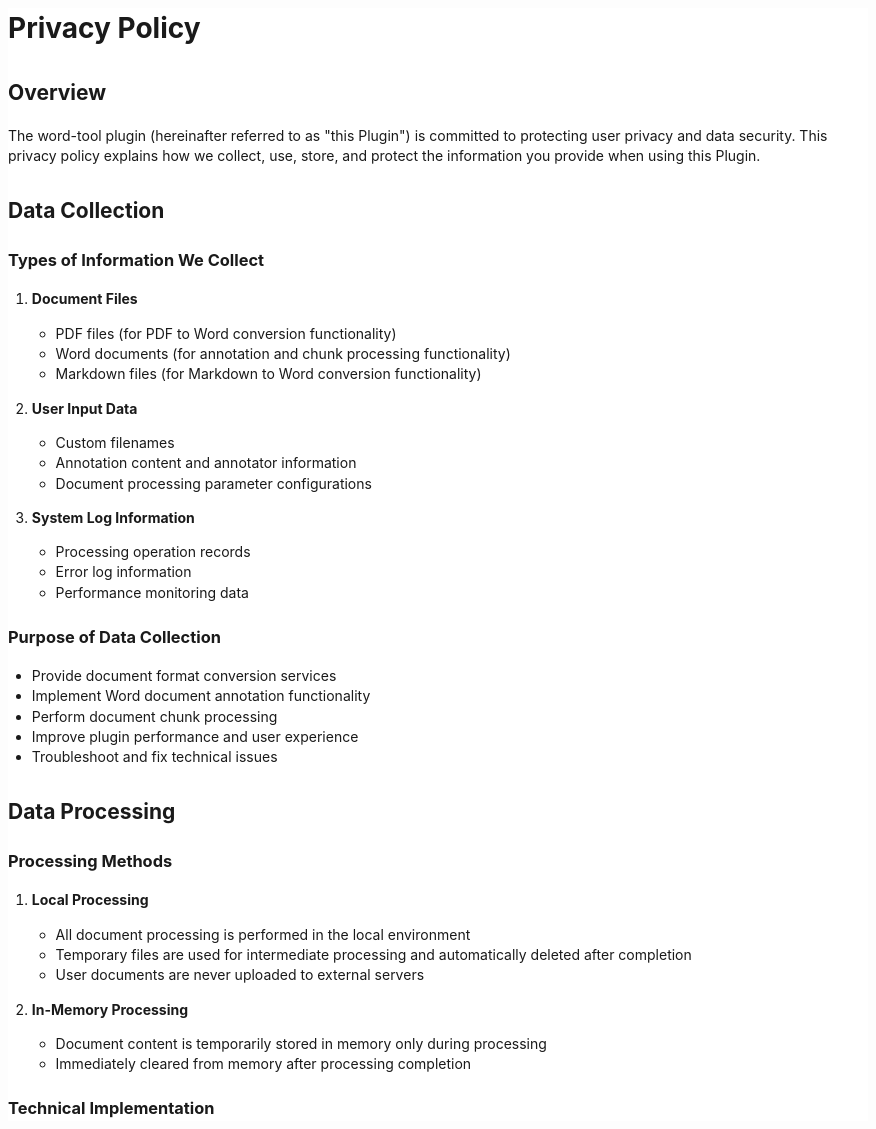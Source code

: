 # Privacy Policy

## Overview

The word-tool plugin (hereinafter referred to as "this Plugin") is committed to protecting user privacy and data security. This privacy policy explains how we collect, use, store, and protect the information you provide when using this Plugin.

## Data Collection

### Types of Information We Collect

1. **Document Files**

   - PDF files (for PDF to Word conversion functionality)
   - Word documents (for annotation and chunk processing functionality)
   - Markdown files (for Markdown to Word conversion functionality)

2. **User Input Data**

   - Custom filenames
   - Annotation content and annotator information
   - Document processing parameter configurations

3. **System Log Information**
   - Processing operation records
   - Error log information
   - Performance monitoring data

### Purpose of Data Collection

- Provide document format conversion services
- Implement Word document annotation functionality
- Perform document chunk processing
- Improve plugin performance and user experience
- Troubleshoot and fix technical issues

## Data Processing

### Processing Methods

1. **Local Processing**

   - All document processing is performed in the local environment
   - Temporary files are used for intermediate processing and automatically deleted after completion
   - User documents are never uploaded to external servers

2. **In-Memory Processing**
   - Document content is temporarily stored in memory only during processing
   - Immediately cleared from memory after processing completion

### Technical Implementation
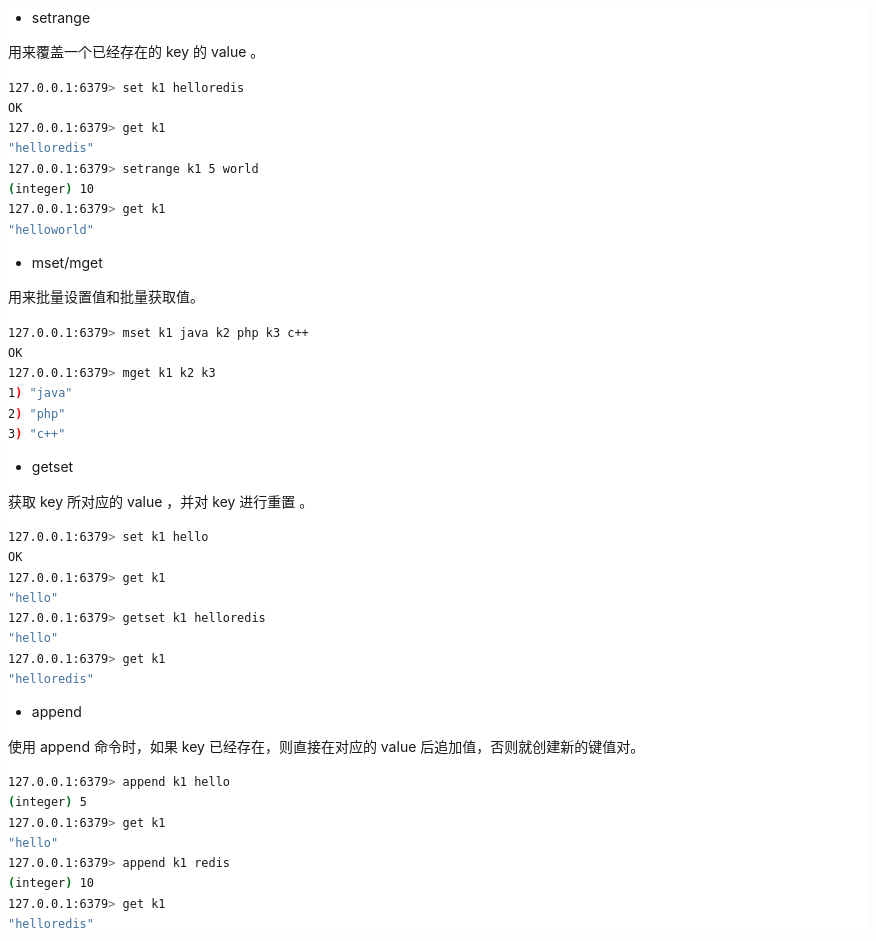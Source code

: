 - setrange

用来覆盖一个已经存在的 key 的 value 。

```bash
127.0.0.1:6379> set k1 helloredis
OK
127.0.0.1:6379> get k1
"helloredis"
127.0.0.1:6379> setrange k1 5 world
(integer) 10
127.0.0.1:6379> get k1
"helloworld"
```

- mset/mget

用来批量设置值和批量获取值。

```bash
127.0.0.1:6379> mset k1 java k2 php k3 c++
OK
127.0.0.1:6379> mget k1 k2 k3
1) "java"
2) "php"
3) "c++"
```

- getset

获取 key 所对应的 value ，并对 key 进行重置 。

```bash
127.0.0.1:6379> set k1 hello
OK
127.0.0.1:6379> get k1
"hello"
127.0.0.1:6379> getset k1 helloredis
"hello"
127.0.0.1:6379> get k1
"helloredis"
```

- append

使用 append 命令时，如果 key 已经存在，则直接在对应的 value 后追加值，否则就创建新的键值对。

```bash
127.0.0.1:6379> append k1 hello
(integer) 5
127.0.0.1:6379> get k1
"hello"
127.0.0.1:6379> append k1 redis
(integer) 10
127.0.0.1:6379> get k1
"helloredis"
```
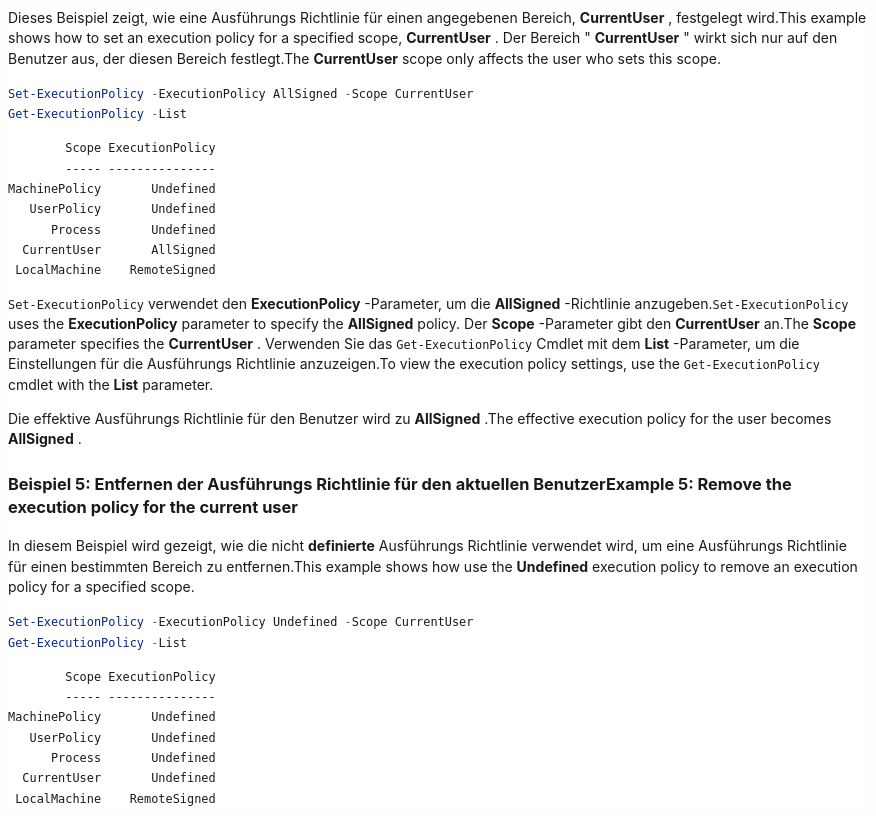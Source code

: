 <span data-ttu-id="6129b-143">Dieses Beispiel zeigt, wie eine Ausführungs Richtlinie für einen angegebenen Bereich, **CurrentUser** , festgelegt wird.</span><span class="sxs-lookup"><span data-stu-id="6129b-143">This example shows how to set an execution policy for a specified scope, **CurrentUser** .</span></span> <span data-ttu-id="6129b-144">Der Bereich " **CurrentUser** " wirkt sich nur auf den Benutzer aus, der diesen Bereich festlegt.</span><span class="sxs-lookup"><span data-stu-id="6129b-144">The **CurrentUser** scope only affects the user who sets this scope.</span></span>

```powershell
Set-ExecutionPolicy -ExecutionPolicy AllSigned -Scope CurrentUser
Get-ExecutionPolicy -List
```

```Output
        Scope ExecutionPolicy
        ----- ---------------
MachinePolicy       Undefined
   UserPolicy       Undefined
      Process       Undefined
  CurrentUser       AllSigned
 LocalMachine    RemoteSigned
```

<span data-ttu-id="6129b-145">`Set-ExecutionPolicy` verwendet den **ExecutionPolicy** -Parameter, um die **AllSigned** -Richtlinie anzugeben.</span><span class="sxs-lookup"><span data-stu-id="6129b-145">`Set-ExecutionPolicy` uses the **ExecutionPolicy** parameter to specify the **AllSigned** policy.</span></span>
<span data-ttu-id="6129b-146">Der **Scope** -Parameter gibt den **CurrentUser** an.</span><span class="sxs-lookup"><span data-stu-id="6129b-146">The **Scope** parameter specifies the **CurrentUser** .</span></span> <span data-ttu-id="6129b-147">Verwenden Sie das `Get-ExecutionPolicy` Cmdlet mit dem **List** -Parameter, um die Einstellungen für die Ausführungs Richtlinie anzuzeigen.</span><span class="sxs-lookup"><span data-stu-id="6129b-147">To view the execution policy settings, use the `Get-ExecutionPolicy` cmdlet with the **List** parameter.</span></span>

<span data-ttu-id="6129b-148">Die effektive Ausführungs Richtlinie für den Benutzer wird zu **AllSigned** .</span><span class="sxs-lookup"><span data-stu-id="6129b-148">The effective execution policy for the user becomes **AllSigned** .</span></span>

### <span data-ttu-id="6129b-149">Beispiel 5: Entfernen der Ausführungs Richtlinie für den aktuellen Benutzer</span><span class="sxs-lookup"><span data-stu-id="6129b-149">Example 5: Remove the execution policy for the current user</span></span>

<span data-ttu-id="6129b-150">In diesem Beispiel wird gezeigt, wie die nicht **definierte** Ausführungs Richtlinie verwendet wird, um eine Ausführungs Richtlinie für einen bestimmten Bereich zu entfernen.</span><span class="sxs-lookup"><span data-stu-id="6129b-150">This example shows how use the **Undefined** execution policy to remove an execution policy for a specified scope.</span></span>

```powershell
Set-ExecutionPolicy -ExecutionPolicy Undefined -Scope CurrentUser
Get-ExecutionPolicy -List
```

```Output
        Scope ExecutionPolicy
        ----- ---------------
MachinePolicy       Undefined
   UserPolicy       Undefined
      Process       Undefined
  CurrentUser       Undefined
 LocalMachine    RemoteSigned
```

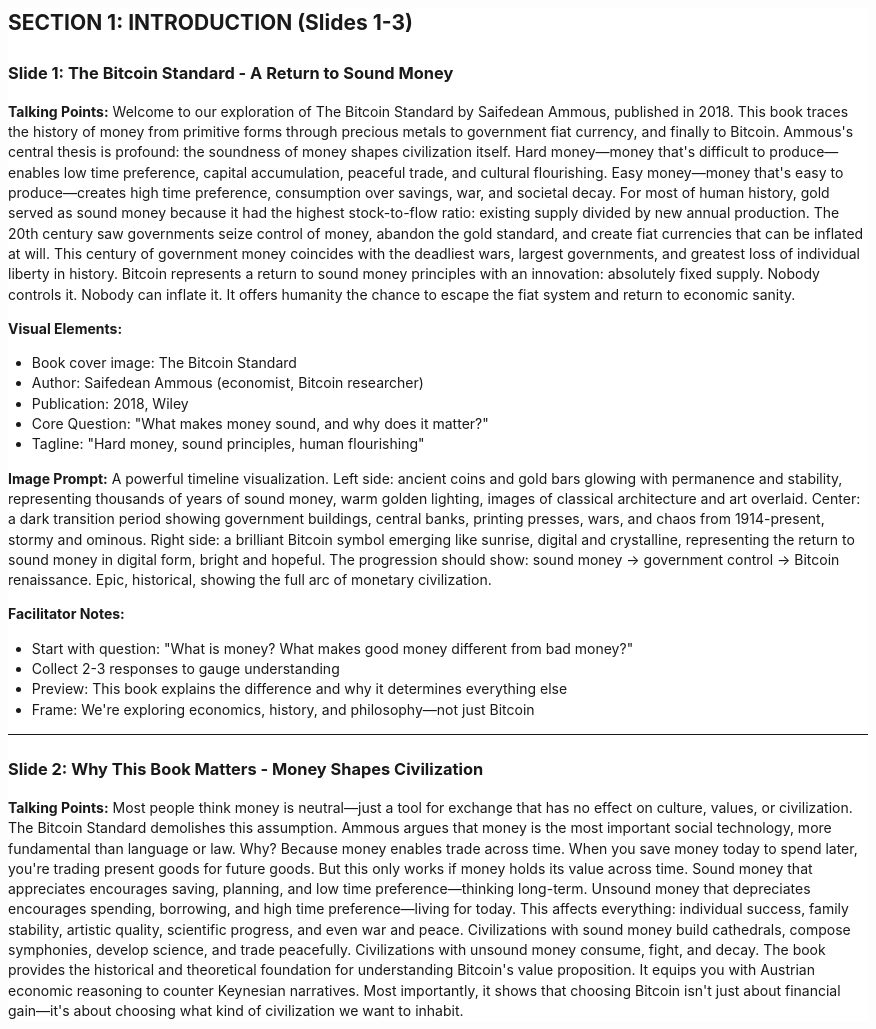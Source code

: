 
## SECTION 1: INTRODUCTION (Slides 1-3)

### Slide 1: The Bitcoin Standard - A Return to Sound Money

**Talking Points:**
Welcome to our exploration of The Bitcoin Standard by Saifedean Ammous, published in 2018. This book traces the history of money from primitive forms through precious metals to government fiat currency, and finally to Bitcoin. Ammous's central thesis is profound: the soundness of money shapes civilization itself. Hard money—money that's difficult to produce—enables low time preference, capital accumulation, peaceful trade, and cultural flourishing. Easy money—money that's easy to produce—creates high time preference, consumption over savings, war, and societal decay. For most of human history, gold served as sound money because it had the highest stock-to-flow ratio: existing supply divided by new annual production. The 20th century saw governments seize control of money, abandon the gold standard, and create fiat currencies that can be inflated at will. This century of government money coincides with the deadliest wars, largest governments, and greatest loss of individual liberty in history. Bitcoin represents a return to sound money principles with an innovation: absolutely fixed supply. Nobody controls it. Nobody can inflate it. It offers humanity the chance to escape the fiat system and return to economic sanity.

**Visual Elements:**
- Book cover image: The Bitcoin Standard
- Author: Saifedean Ammous (economist, Bitcoin researcher)
- Publication: 2018, Wiley
- Core Question: "What makes money sound, and why does it matter?"
- Tagline: "Hard money, sound principles, human flourishing"

**Image Prompt:**
A powerful timeline visualization. Left side: ancient coins and gold bars glowing with permanence and stability, representing thousands of years of sound money, warm golden lighting, images of classical architecture and art overlaid. Center: a dark transition period showing government buildings, central banks, printing presses, wars, and chaos from 1914-present, stormy and ominous. Right side: a brilliant Bitcoin symbol emerging like sunrise, digital and crystalline, representing the return to sound money in digital form, bright and hopeful. The progression should show: sound money → government control → Bitcoin renaissance. Epic, historical, showing the full arc of monetary civilization.

**Facilitator Notes:**
- Start with question: "What is money? What makes good money different from bad money?"
- Collect 2-3 responses to gauge understanding
- Preview: This book explains the difference and why it determines everything else
- Frame: We're exploring economics, history, and philosophy—not just Bitcoin

---

### Slide 2: Why This Book Matters - Money Shapes Civilization

**Talking Points:**
Most people think money is neutral—just a tool for exchange that has no effect on culture, values, or civilization. The Bitcoin Standard demolishes this assumption. Ammous argues that money is the most important social technology, more fundamental than language or law. Why? Because money enables trade across time. When you save money today to spend later, you're trading present goods for future goods. But this only works if money holds its value across time. Sound money that appreciates encourages saving, planning, and low time preference—thinking long-term. Unsound money that depreciates encourages spending, borrowing, and high time preference—living for today. This affects everything: individual success, family stability, artistic quality, scientific progress, and even war and peace. Civilizations with sound money build cathedrals, compose symphonies, develop science, and trade peacefully. Civilizations with unsound money consume, fight, and decay. The book provides the historical and theoretical foundation for understanding Bitcoin's value proposition. It equips you with Austrian economic reasoning to counter Keynesian narratives. Most importantly, it shows that choosing Bitcoin isn't just about financial gain—it's about choosing what kind of civilization we want to inhabit.
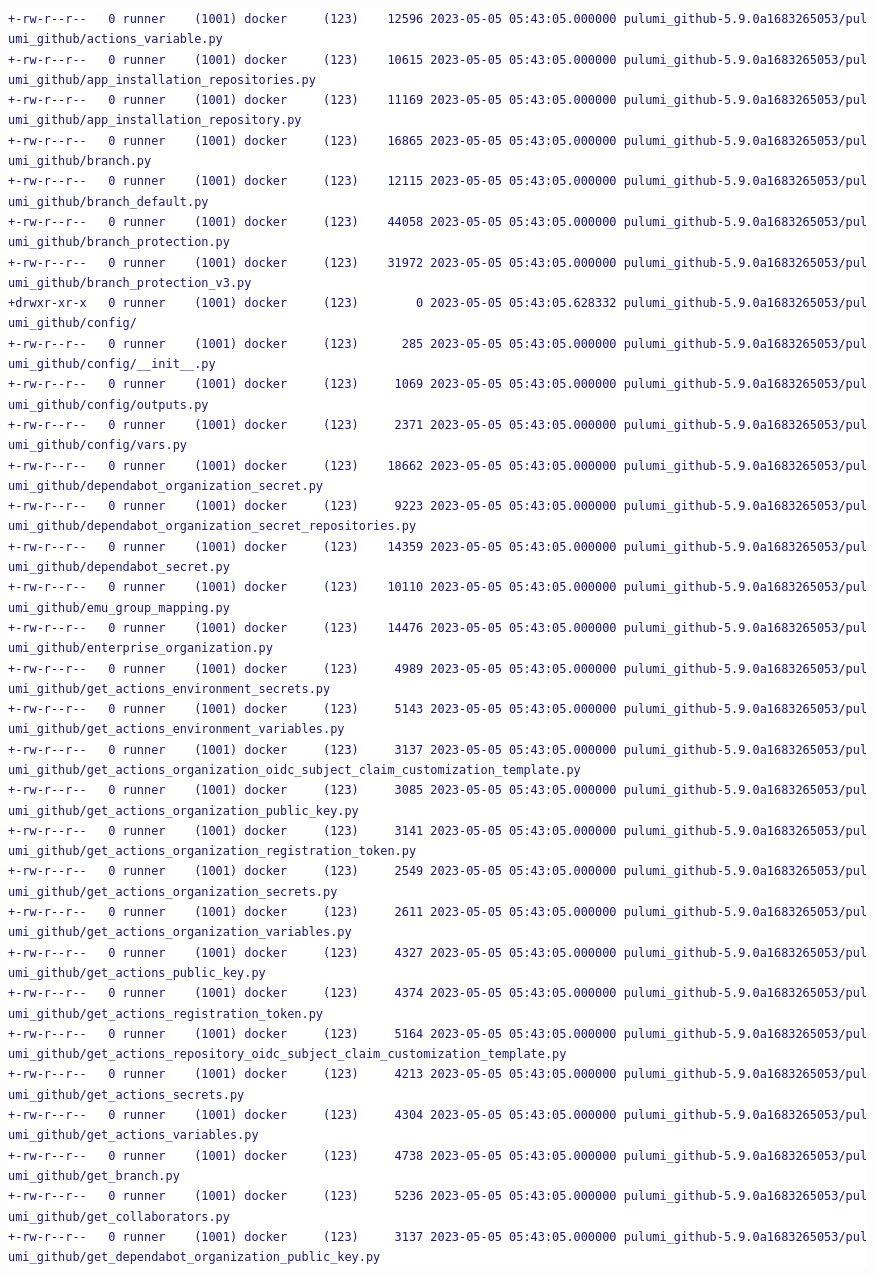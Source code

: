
 ```diff
+-rw-r--r--   0 runner    (1001) docker     (123)    12596 2023-05-05 05:43:05.000000 pulumi_github-5.9.0a1683265053/pulumi_github/actions_variable.py
+-rw-r--r--   0 runner    (1001) docker     (123)    10615 2023-05-05 05:43:05.000000 pulumi_github-5.9.0a1683265053/pulumi_github/app_installation_repositories.py
+-rw-r--r--   0 runner    (1001) docker     (123)    11169 2023-05-05 05:43:05.000000 pulumi_github-5.9.0a1683265053/pulumi_github/app_installation_repository.py
+-rw-r--r--   0 runner    (1001) docker     (123)    16865 2023-05-05 05:43:05.000000 pulumi_github-5.9.0a1683265053/pulumi_github/branch.py
+-rw-r--r--   0 runner    (1001) docker     (123)    12115 2023-05-05 05:43:05.000000 pulumi_github-5.9.0a1683265053/pulumi_github/branch_default.py
+-rw-r--r--   0 runner    (1001) docker     (123)    44058 2023-05-05 05:43:05.000000 pulumi_github-5.9.0a1683265053/pulumi_github/branch_protection.py
+-rw-r--r--   0 runner    (1001) docker     (123)    31972 2023-05-05 05:43:05.000000 pulumi_github-5.9.0a1683265053/pulumi_github/branch_protection_v3.py
+drwxr-xr-x   0 runner    (1001) docker     (123)        0 2023-05-05 05:43:05.628332 pulumi_github-5.9.0a1683265053/pulumi_github/config/
+-rw-r--r--   0 runner    (1001) docker     (123)      285 2023-05-05 05:43:05.000000 pulumi_github-5.9.0a1683265053/pulumi_github/config/__init__.py
+-rw-r--r--   0 runner    (1001) docker     (123)     1069 2023-05-05 05:43:05.000000 pulumi_github-5.9.0a1683265053/pulumi_github/config/outputs.py
+-rw-r--r--   0 runner    (1001) docker     (123)     2371 2023-05-05 05:43:05.000000 pulumi_github-5.9.0a1683265053/pulumi_github/config/vars.py
+-rw-r--r--   0 runner    (1001) docker     (123)    18662 2023-05-05 05:43:05.000000 pulumi_github-5.9.0a1683265053/pulumi_github/dependabot_organization_secret.py
+-rw-r--r--   0 runner    (1001) docker     (123)     9223 2023-05-05 05:43:05.000000 pulumi_github-5.9.0a1683265053/pulumi_github/dependabot_organization_secret_repositories.py
+-rw-r--r--   0 runner    (1001) docker     (123)    14359 2023-05-05 05:43:05.000000 pulumi_github-5.9.0a1683265053/pulumi_github/dependabot_secret.py
+-rw-r--r--   0 runner    (1001) docker     (123)    10110 2023-05-05 05:43:05.000000 pulumi_github-5.9.0a1683265053/pulumi_github/emu_group_mapping.py
+-rw-r--r--   0 runner    (1001) docker     (123)    14476 2023-05-05 05:43:05.000000 pulumi_github-5.9.0a1683265053/pulumi_github/enterprise_organization.py
+-rw-r--r--   0 runner    (1001) docker     (123)     4989 2023-05-05 05:43:05.000000 pulumi_github-5.9.0a1683265053/pulumi_github/get_actions_environment_secrets.py
+-rw-r--r--   0 runner    (1001) docker     (123)     5143 2023-05-05 05:43:05.000000 pulumi_github-5.9.0a1683265053/pulumi_github/get_actions_environment_variables.py
+-rw-r--r--   0 runner    (1001) docker     (123)     3137 2023-05-05 05:43:05.000000 pulumi_github-5.9.0a1683265053/pulumi_github/get_actions_organization_oidc_subject_claim_customization_template.py
+-rw-r--r--   0 runner    (1001) docker     (123)     3085 2023-05-05 05:43:05.000000 pulumi_github-5.9.0a1683265053/pulumi_github/get_actions_organization_public_key.py
+-rw-r--r--   0 runner    (1001) docker     (123)     3141 2023-05-05 05:43:05.000000 pulumi_github-5.9.0a1683265053/pulumi_github/get_actions_organization_registration_token.py
+-rw-r--r--   0 runner    (1001) docker     (123)     2549 2023-05-05 05:43:05.000000 pulumi_github-5.9.0a1683265053/pulumi_github/get_actions_organization_secrets.py
+-rw-r--r--   0 runner    (1001) docker     (123)     2611 2023-05-05 05:43:05.000000 pulumi_github-5.9.0a1683265053/pulumi_github/get_actions_organization_variables.py
+-rw-r--r--   0 runner    (1001) docker     (123)     4327 2023-05-05 05:43:05.000000 pulumi_github-5.9.0a1683265053/pulumi_github/get_actions_public_key.py
+-rw-r--r--   0 runner    (1001) docker     (123)     4374 2023-05-05 05:43:05.000000 pulumi_github-5.9.0a1683265053/pulumi_github/get_actions_registration_token.py
+-rw-r--r--   0 runner    (1001) docker     (123)     5164 2023-05-05 05:43:05.000000 pulumi_github-5.9.0a1683265053/pulumi_github/get_actions_repository_oidc_subject_claim_customization_template.py
+-rw-r--r--   0 runner    (1001) docker     (123)     4213 2023-05-05 05:43:05.000000 pulumi_github-5.9.0a1683265053/pulumi_github/get_actions_secrets.py
+-rw-r--r--   0 runner    (1001) docker     (123)     4304 2023-05-05 05:43:05.000000 pulumi_github-5.9.0a1683265053/pulumi_github/get_actions_variables.py
+-rw-r--r--   0 runner    (1001) docker     (123)     4738 2023-05-05 05:43:05.000000 pulumi_github-5.9.0a1683265053/pulumi_github/get_branch.py
+-rw-r--r--   0 runner    (1001) docker     (123)     5236 2023-05-05 05:43:05.000000 pulumi_github-5.9.0a1683265053/pulumi_github/get_collaborators.py
+-rw-r--r--   0 runner    (1001) docker     (123)     3137 2023-05-05 05:43:05.000000 pulumi_github-5.9.0a1683265053/pulumi_github/get_dependabot_organization_public_key.py
```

> [Exercise aim]
All lines of the listing holding the string "setrange" must be returned, copied as they stand.

> [Exercise answer]
: - setrange
127.0.0.1:6379> setrange k1 5 world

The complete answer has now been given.